Tuesday, August 25, 2015

Fall Genealogy Lock-In

Genealogy Lock -In

September 18

6:30-10:30 p.m.

Call 330-722-4257  to register

Join us as the  Medina Library offers an after-hours Genealogy Lock-In, a night where library staff & resources are dedicated to helping you research your family.  Refreshments, door prizes and LOTS of learning opportunities!

This September we will be exploring:
   1.   Slovak Genealogical Research     &
   2.  Writing Your Family History

As more and more people delve into their family history, Lisa and I have been getting many requests for help with Eastern European ancestry. So we will be offering instruction on different ethnicities starting with Slovak genealogy with John Sabol.

Also, many people are overwhelmed at the thought of writing a book about their family history. They don't have to be! In the second session you will learn how You CAN Write Your Family History!

Cosponsored with Medina County Genealogical Society.

Click here to register.

Wednesday, August 19, 2015

Family Time

Not my family!
Family reunions are a great source of family time. Not associated with holidays or weddings, birthdays or funerals, they provide a more relaxed atmosphere to enjoy your extended family and get the real dirt! I mean... informally interview your relatives.

My family attends two family reunions each summer, the Masons and the Youngs. (I just know that you are s-o-o jealous that I get to research such illustrious, ah-hem, common names.) I love these reunions for a number of reasons:

  1. Seeing relatives that I never get to see otherwise.
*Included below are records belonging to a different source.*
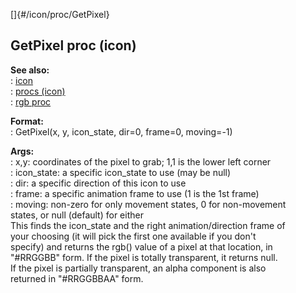 []{#/icon/proc/GetPixel}    
## GetPixel proc (icon)    
**See also:**    
:   [icon](ref/icon)    
:   [procs (icon)](ref/icon/proc)    
:   [rgb proc](ref/proc/rgb)    
<!-- -->    
**Format:**    
:   GetPixel(x, y, icon_state, dir=0, frame=0, moving=-1)    
<!-- -->    
**Args:**    
:   x,y: coordinates of the pixel to grab; 1,1 is the lower left corner    
:   icon_state: a specific icon_state to use (may be null)    
:   dir: a specific direction of this icon to use    
:   frame: a specific animation frame to use (1 is the 1st frame)    
:   moving: non-zero for only movement states, 0 for non-movement    
    states, or null (default) for either    
This finds the icon_state and the right animation/direction frame of    
your choosing (it will pick the first one available if you don\'t    
specify) and returns the rgb() value of a pixel at that location, in    
\"#RRGGBB\" form. If the pixel is totally transparent, it returns null.    
If the pixel is partially transparent, an alpha component is also    
returned in \"#RRGGBBAA\" form.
Many of my Young cousins come from out-of-state for the reunion. Years could go by between visits with them. Some of the older relatives aren't getting around very well anymore and don't go to other family functions. But their children make sure they get to the reunions.
  2. Meeting the "new" relatives. Whether by birth or marriage, every family adds new members all the time. It is nice to have a face to go with the name and dates in my family history database.
  3. Sharing the family stories. You get cousin Danny together with Uncle Charlie and they still come up with stories that I have never heard before!
  4. Good food, mostly cooked from scratch. There was that one year that everyone, me included, stopped at KFC on the way to the reunion...
  5. Fun time! Both reunions have auctions and play Bingo to raise money to fund next year's reunion. Mind you, we are not talking cruise ship or destination family reunions. We need to raise just enough money to pay for the shelter at the local park and maybe for the paper plates and plastic forks.  But we have fun with it. Like when cousin Rosie got into a bidding war with my brother Darrell, who is bald and notoriously cheap. Then she dropped out leaving him holding a gift bag full of shampoo!
There are also some things that I don't like about family reunions: 

  1. Weather that doesn't cooperate. This year, the park where the Mason reunion is held was under water just a week before the reunion. And it rained the day of the reunion. We've had to wear hooded sweatshirts during the Young reunion in August!
Yeh, it is pretty much just the weather.

So how do you make the most of your family reunion?
  1. Bring a camera. Or camera phone. But TAKE PICTURES. At the Young family reunion we take family group shots. These are great for getting all the little ones running around associated with the correct parents etc. I am making flash cards next year with people's faces and names on them! One year, we had a contest to see who could identify the most people in the reunion group photo from the year before! I didn't win...
  2. Videotape family members telling stories. The camera phone is perfect for this. Many people become self-conscious when you start video taping them. But you can record people with your phone without them noticing. (It isn't creepy stalkerish at all. I don't care what my daughters say!)
  3. Bring note paper to take notes. Being the genealogy geek that I am, I also bring family group and ancestor charts to fill out.
  4. Bring a reunion scrapbook. People love looking at photos of past reunions. It is particularly touching to see the photos of the family members who have died. I also have a scrapbook of the military history of my family. I get yelled at if I forget to bring it.
  5. Be prepared to share what you know about the family. Share photos. Share the history. A couple of years ago, I printed up a small booklet that told about the Young family history. I kept it short and hopefully funny. I still hear from cousins about it. Sometimes, corrections, but mostly its, "I didn't know that!"
  6. HAVE FUN! That way, you and everyone else will want to come back!
Do you have any family reunion stories you would like to share?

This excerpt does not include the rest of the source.